Sogno all'ombra della ragione

Sogno all'ombra della ragione

Oggi si ritiene che chi ha le visioni sia appunto un visionario; ma nel linguaggio descrittivo, nella comunicazione verbale, l’espressione “ho avuto un sogno” è perfettamente concepibile. Si esprime in questo modo il proprio stato d’animo e la propria aspirazione, una sorta di “oh come vorrei che fosse così”, in un linguaggio figurato. Così si espresse Martin Luther King (“I had a dream”) per esprimere appunto le sue idee, il suo programma politico. La visionarietà dantesca, altro esempio, non è mai solo quella del Dante “mistico”. E’, invece, un’energia che nasce nella scoperta di movimenti e rapporti nuovi entro la realtà esterna e interiore: una reinterpretazione del reale, per quella sua capacità di dar luogo alle cose nominandole. Anche per Dante viene spontaneo rinnovare la stupenda definizione dell’arte come “sogno fatto all’ombra della ragione”. E ciò sancisce l’affrancarsi della fictio dalla visio, delle figure del reale dalle metafore dell’immaginario, di un grande e stabile sistema analogico sul repertorio sfuggente dell’abbandono mistico.

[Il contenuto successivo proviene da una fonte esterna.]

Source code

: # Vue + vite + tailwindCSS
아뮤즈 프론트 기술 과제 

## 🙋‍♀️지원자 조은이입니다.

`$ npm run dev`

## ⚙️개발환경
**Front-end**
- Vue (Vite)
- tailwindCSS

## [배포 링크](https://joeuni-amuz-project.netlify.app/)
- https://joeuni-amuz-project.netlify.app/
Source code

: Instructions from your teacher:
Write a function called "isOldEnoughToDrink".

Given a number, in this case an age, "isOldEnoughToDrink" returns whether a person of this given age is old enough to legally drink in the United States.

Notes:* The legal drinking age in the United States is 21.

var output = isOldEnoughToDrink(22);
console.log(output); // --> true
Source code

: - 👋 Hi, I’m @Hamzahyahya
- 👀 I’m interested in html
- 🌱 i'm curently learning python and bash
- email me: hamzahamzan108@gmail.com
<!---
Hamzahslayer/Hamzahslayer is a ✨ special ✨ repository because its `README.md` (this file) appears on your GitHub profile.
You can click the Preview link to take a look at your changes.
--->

Proprio la capacità di dialogare e di armonizzarsi col vero porta un sogno ad essere grande realtà e non una mera utopia di progresso, e di emancipazione, di evoluzione, di culto dell’oltre, che è e resterà onirico specchio di un uomo che non riesce a cogliere ed accettare se stesso, vittima di una pneumopatologia (malattia dell’animo) che, rendendolo incapace di entrare in relazione con la realtà prima, gliene fa creare un’inesistente seconda.

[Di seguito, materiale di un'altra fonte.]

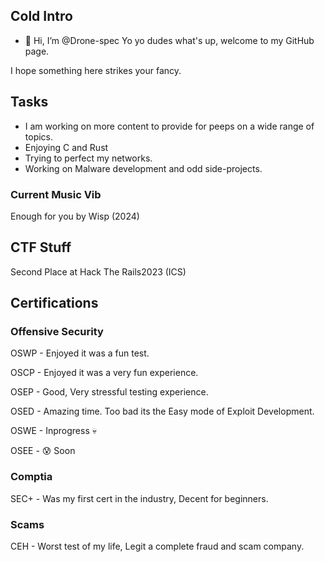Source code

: 
## Cold Intro
- 🥵 Hi, I’m @Drone-spec
Yo yo dudes what's up, welcome to my GitHub page.

I hope something here strikes your fancy.

## Tasks
- I am working on more content to provide for peeps on a wide range of topics.
- Enjoying C and Rust
- Trying to perfect my networks. 
- Working on Malware development and odd side-projects. 
### Current Music Vib

Enough for you by Wisp (2024)
<!---
Drone-spec/Drone-spec is a ✨ special ✨ repository because its `README.md` (this file) appears on your GitHub profile.
You can click the Preview link to take a look at your changes.
--->

## CTF Stuff

Second Place at Hack The Rails2023 (ICS)


## Certifications

### Offensive Security

OSWP - Enjoyed it was a fun test.

OSCP - Enjoyed it was a very fun experience.

OSEP - Good, Very stressful testing experience.

OSED - Amazing time. Too bad its the Easy mode of Exploit Development.

OSWE - Inprogress 💀

OSEE - 😰 Soon

### Comptia
SEC+ - Was my first cert in the industry, Decent for beginners.

### Scams
CEH - Worst test of my life, Legit a complete fraud and scam company.


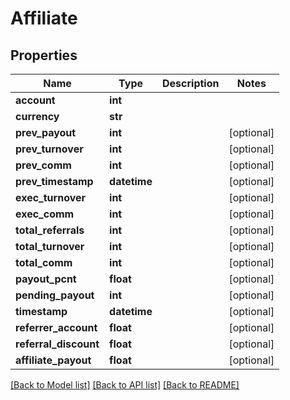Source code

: # Affiliate

## Properties
Name | Type | Description | Notes
------------ | ------------- | ------------- | -------------
**account** | **int** |  | 
**currency** | **str** |  | 
**prev_payout** | **int** |  | [optional] 
**prev_turnover** | **int** |  | [optional] 
**prev_comm** | **int** |  | [optional] 
**prev_timestamp** | **datetime** |  | [optional] 
**exec_turnover** | **int** |  | [optional] 
**exec_comm** | **int** |  | [optional] 
**total_referrals** | **int** |  | [optional] 
**total_turnover** | **int** |  | [optional] 
**total_comm** | **int** |  | [optional] 
**payout_pcnt** | **float** |  | [optional] 
**pending_payout** | **int** |  | [optional] 
**timestamp** | **datetime** |  | [optional] 
**referrer_account** | **float** |  | [optional] 
**referral_discount** | **float** |  | [optional] 
**affiliate_payout** | **float** |  | [optional] 

[[Back to Model list]](../README.md#documentation-for-models) [[Back to API list]](../README.md#documentation-for-api-endpoints) [[Back to README]](../README.md)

Non può che essere quindi il vero con la sua datità indipendente, e a volte imponente, il punto di partenza e di approdo di una narrazione, anche di fantasia, che si snoda sul filo della percezione e si approfondisce di riflessioni, di sensazioni, di ricordi che non possono che scorrere all’interno delle cose, come linfa vitale. Le grandi opere d’arte e i grandi progetti dell’umanità non nascono dal nulla, come apparizioni, come fragranti visioni di un universo interiore vanamente intessuto di poesia e d’incanto, ma sgorgano come momenti di contemplazione di cieli, di terre e di acque che si incontrano e che si compenetrano, di brani di vita, lunghi attimi di eternità. Immagini che sono voli d’immenso, spazi d’infinito da riempire con i battiti del cuore.

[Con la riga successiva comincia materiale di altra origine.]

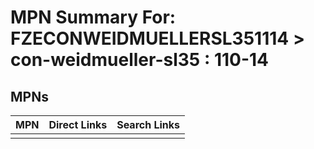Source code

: 



# MPN Summary For: FZECONWEIDMUELLERSL351114 > con-weidmueller-sl35 : 110-14

## MPNs
  

|MPN|Direct Links|Search Links|
| :--- | :--- | :--- |
||||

Come ci dice Aristotele nella Metafisica, l’esperienza è un sapere immediatamente inferiore ad arte e scienza (che sono le più alte forme della conoscenza), ma il solo che le produce. E un’esperienza buona, partecipata e “nutrita di realtà”, di mondo, è quella che nasce da un consapevole esercizio di sensazione e memoria. Ecco il legame, tutto greco ed occidentale, tra visione e visionarietà, tra vista (la sensazione per eccellenza secondo il filosofo) – che entra in contatto con il mondo – ed arte – che contempla la soglia del mistero dell’essere. Genio, artista, eroe è proprio colui che riesce a tradurre in azione qualche frammento colto contemplando quella soglia, rappresentazione sempre parziale ma l’unica che ci è data nella dimensione del conoscibile, del sensibile e del sovrasensibile.